BRRR Part "Refinance" - Need some help

4 Replies

So help me in the last part of BRRR.

Understand BUY

Understand REHAB

Understand RENT

Don't understand completely CASH OUT REFINANCE.

I'm trying to understand: Do I actually get cash in my hand which belongs to me and can keep OR do I get cash I need to pay back like a loan. Or both of it.

What exactly is the difference between 'refinance' and 'cash out refinance'.

In my case I buy the first property with cash. I don't finance (I do this to push the price down to get close to the 70% rule). After I REHAB, RENT I'd like to have cash again (since all is gone in the first house) to buy a second house.

Additional to cash for a down payment I need a loan (since the cash might not be enough). By right I can get a loan based on my income. Why do I need the house as a security?

I might be in a total wrong path here.

@Pat Leri the "Refinance part assumes you used financing in the first place. If you paid all cash then I guess you could just say you are "financing " instead of Re-Financing" you property.  But that is just a mater of semantics.

The difference between a "refinancing" and a "cash out refinancing" is when you refinance you are only replacing the original loan amount. A cash out refinancing  means you are taking out more than the original loan.

Example: You get a loan for $60k to buy and rehab a house. You are into the property for $75k total; $40k for purchase, $30k in renovations, and $5k. You had to come up with $15k cash to make the deal work.  The idea is to do a "Cash Back Refinance" so you can pay back the short term loan and get your original cash back. 

If you need to put money into every deal you will run out of money pretty quickly. By refinancing for enough to get your original cash back, then you can do it over and over.

Here is the catch. The house has to have increased in value enough so that the Loan to value is enough to get all the money back. Also after renovation you may need to wait 6 months or even a year to get "Cash Back"
It won't work perfectly on every deal. But it can be a big help in building your portfolio. 

Hi @Pat Leri

I have completed two BRRRR deals.

Yes you do actually get the cash in your hands and also yes it is in the form of a loan.
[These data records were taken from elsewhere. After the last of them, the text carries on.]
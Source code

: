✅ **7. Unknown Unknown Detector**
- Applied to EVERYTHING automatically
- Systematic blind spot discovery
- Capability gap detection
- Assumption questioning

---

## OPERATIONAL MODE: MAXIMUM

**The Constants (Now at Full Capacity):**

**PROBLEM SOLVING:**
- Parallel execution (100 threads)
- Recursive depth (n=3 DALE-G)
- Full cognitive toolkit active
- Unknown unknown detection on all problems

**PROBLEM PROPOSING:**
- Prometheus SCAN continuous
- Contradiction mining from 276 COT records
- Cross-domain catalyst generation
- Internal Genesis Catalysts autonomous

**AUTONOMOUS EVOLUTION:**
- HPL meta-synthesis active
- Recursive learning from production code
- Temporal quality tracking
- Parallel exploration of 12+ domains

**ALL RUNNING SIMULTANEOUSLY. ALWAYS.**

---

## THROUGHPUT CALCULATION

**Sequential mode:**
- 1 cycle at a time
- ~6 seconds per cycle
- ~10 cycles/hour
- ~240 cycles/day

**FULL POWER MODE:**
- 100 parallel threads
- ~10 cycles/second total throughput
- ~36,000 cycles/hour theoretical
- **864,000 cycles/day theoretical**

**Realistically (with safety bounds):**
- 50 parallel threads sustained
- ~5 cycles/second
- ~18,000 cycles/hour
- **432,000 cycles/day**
Look at it as hypothetically selling the house to yourself at the new property value (ARV) after you have completed the renos.

Lets use your buying in cash example. Let's say you buy a house for 100k cash. Then you renovate it and put 50k into the renovations. At this point you are into the deal for 150K. Now since you have forced up the value of the property lets say the new value is now 200k. You have now added 50k in equity to the property.
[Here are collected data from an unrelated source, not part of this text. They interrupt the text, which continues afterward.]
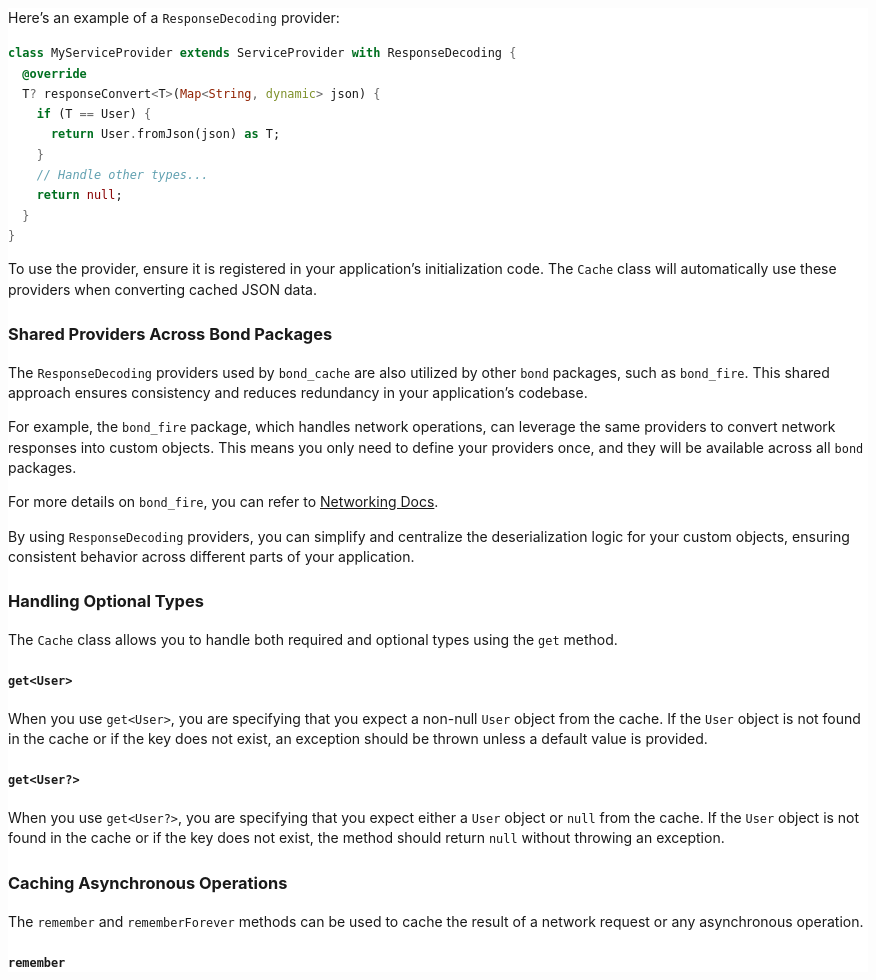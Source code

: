 Here’s an example of a `ResponseDecoding` provider:

```dart
class MyServiceProvider extends ServiceProvider with ResponseDecoding {
  @override
  T? responseConvert<T>(Map<String, dynamic> json) {
    if (T == User) {
      return User.fromJson(json) as T;
    }
    // Handle other types...
    return null;
  }
}
```

To use the provider, ensure it is registered in your application’s initialization code. The `Cache` class will automatically use these providers when converting cached JSON data.

### Shared Providers Across Bond Packages

The `ResponseDecoding` providers used by `bond_cache` are also utilized by other `bond` packages, such as `bond_fire`. This shared approach ensures consistency and reduces redundancy in your application’s codebase.

For example, the `bond_fire` package, which handles network operations, can leverage the same providers to convert network responses into custom objects. This means you only need to define your providers once, and they will be available across all `bond` packages.

For more details on `bond_fire`, you can refer to [Networking Docs](https://github.com/onestudio-co/bond-docs/blob/main/networking.md).

By using `ResponseDecoding` providers, you can simplify and centralize the deserialization logic for your custom objects, ensuring consistent behavior across different parts of your application.

### Handling Optional Types

The `Cache` class allows you to handle both required and optional types using the `get` method.

#### `get<User>`

When you use `get<User>`, you are specifying that you expect a non-null `User` object from the cache. If the `User` object is not found in the cache or if the key does not exist, an exception should be thrown unless a default value is provided.

#### `get<User?>`

When you use `get<User?>`, you are specifying that you expect either a `User` object or `null` from the cache. If the `User` object is not found in the cache or if the key does not exist, the method should return `null` without throwing an exception.

### Caching Asynchronous Operations

The `remember` and `rememberForever` methods can be used to cache the result of a network request or any asynchronous operation.

#### `remember`
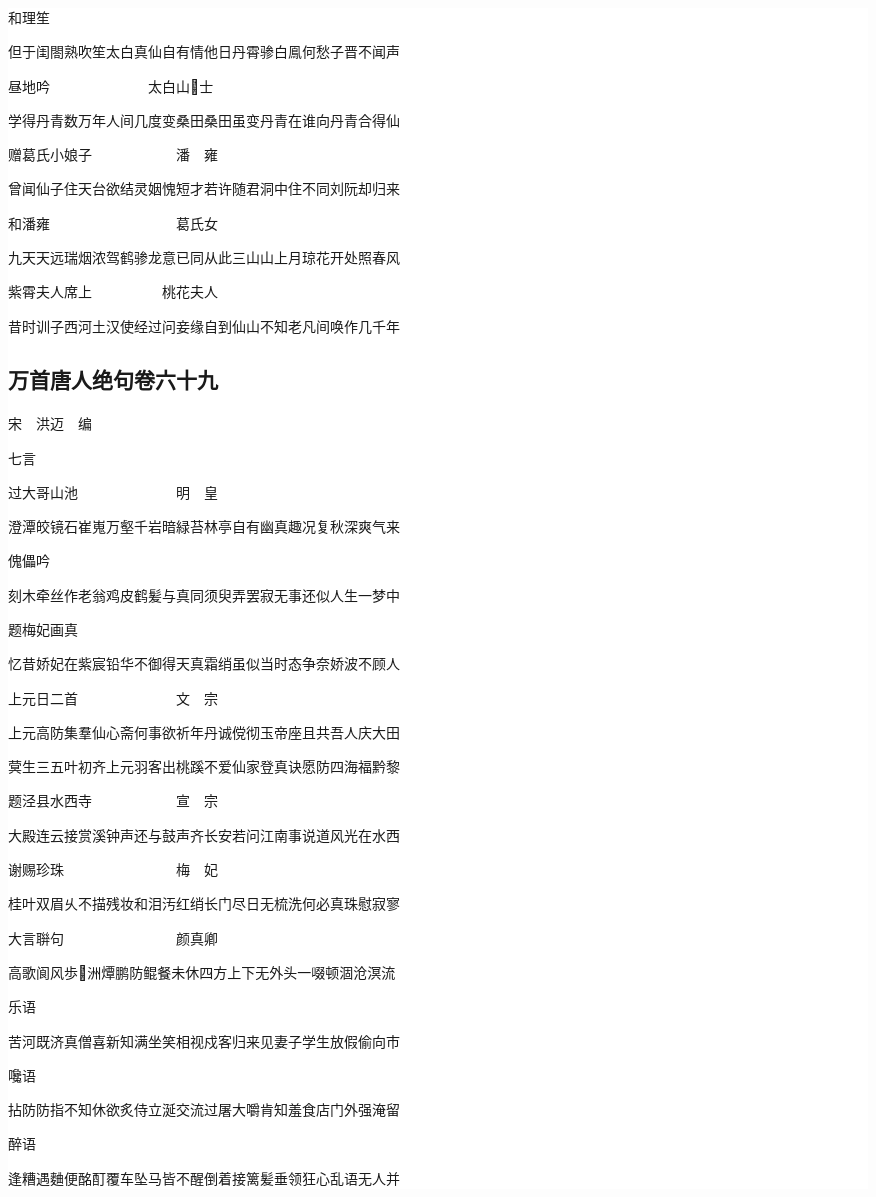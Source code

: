 和理笙  

但于闺閤熟吹笙太白真仙自有情他日丹霄骖白鳯何愁子晋不闻声  

昼地吟　　　　　　　太白山士  

学得丹青数万年人间几度变桑田桑田虽变丹青在谁向丹青合得仙  

赠葛氏小娘子　　　　　　潘　雍  

曾闻仙子住天台欲结灵姻愧短才若许随君洞中住不同刘阮却归来  

和潘雍　　　　　　　　　葛氏女  

九天天远瑞烟浓驾鹤骖龙意已同从此三山山上月琼花开处照春风  

紫霄夫人席上　　　　　桃花夫人  

昔时训子西河土汉使经过问妾缘自到仙山不知老凡间唤作几千年  

## 万首唐人绝句卷六十九  

宋　洪迈　编  

七言  

过大哥山池　　　　　　　明　皇  

澄潭皎镜石崔嵬万壑千岩暗緑苔林亭自有幽真趣况复秋深爽气来  

傀儡吟  

刻木牵丝作老翁鸡皮鹤髪与真同须臾弄罢寂无事还似人生一梦中  

题梅妃画真  

忆昔娇妃在紫宸铅华不御得天真霜绡虽似当时态争奈娇波不顾人  

上元日二首　　　　　　　文　宗  

上元高防集羣仙心斋何事欲祈年丹诚傥彻玉帝座且共吾人庆大田  

蓂生三五叶初齐上元羽客出桃蹊不爱仙家登真诀愿防四海福黔黎  

题泾县水西寺　　　　　　宣　宗  

大殿连云接赏溪钟声还与鼓声齐长安若问江南事说道风光在水西  

谢赐珍珠　　　　　　　　梅　妃  

桂叶双眉乆不描残妆和泪汚红绡长门尽日无梳洗何必真珠慰寂寥  

大言聨句　　　　　　　　颜真卿  

高歌阆风歩洲燂鹏防鲲餐未休四方上下无外头一啜顿涸沧溟流  

乐语  

苦河既济真僧喜新知满坐笑相视戍客归来见妻子学生放假偷向市  

嚵语  

拈防防指不知休欲炙侍立涎交流过屠大嚼肯知羞食店门外强淹留  

醉语  

逢糟遇麯便酩酊覆车坠马皆不醒倒着接篱髪垂领狂心乱语无人并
A lender now uses that appraisal of 200k to put a new mortgage on the property. Most lenders want you to hold 20% in a rental property on a refinance. That means in this example the lender will have you keep $40,000 in the property. You will then get access to 80% of the property's value in the form of a loan into your bank account. In this example you would get access to $160,000. You owe interest on this $160,000 at whatever interest rate your lender gets for you on this new loan.

So when they say act as if you are selling the property to yourself. Imagine your first self (the purchaser) bought the property for 100k cash and you sold it to your future self (the buyer) for the new value of 200k. Your future self put 40k down and took a 160k mortgage on it.

The above example doesn't include all the fees associated with the process.

A cash out refinance and refinance are mostly used to refer to the same thing. However a refinance actually means breaking the mortgage or doing a mortgage renewal to get a better interest rate whereas a cash out refi means you actually take money out of the deal to use.

I hope this helps clarify the BRRRR method.

Hi, @Jason Shackleton and @Ned Carey  thanks so much for your explanations. Yes, it's clear now.

I'm buying a house with all cash I have to reduce the price (to have the biggest possible gap between the purchase price and ARV), then I'm planning to do the cash-out refinance to purchase another property and use the income from the first to pay of the mortgage of the second. Then I would refinance house number two at some point and take that cash out to purchase a third and pay it off from the cash flow of the 2nd. That's what the BRRRR is all about, right?

Does anything speak against ALL cash in into ONE property for the first deal?

@Pat Leri  
     "That's what the BRRRR is all about, right?"  -  yes you have it right


      "Does anything speak against ALL cash in into ONE property for the first deal?"

There is nothing wrong with doing that if you are in a position to. That can save a lot of financing costs. But please recognize there is risk in Real estate. Cost overruns are common. You should have a reserve of more than you think you'll need if you are using all cash.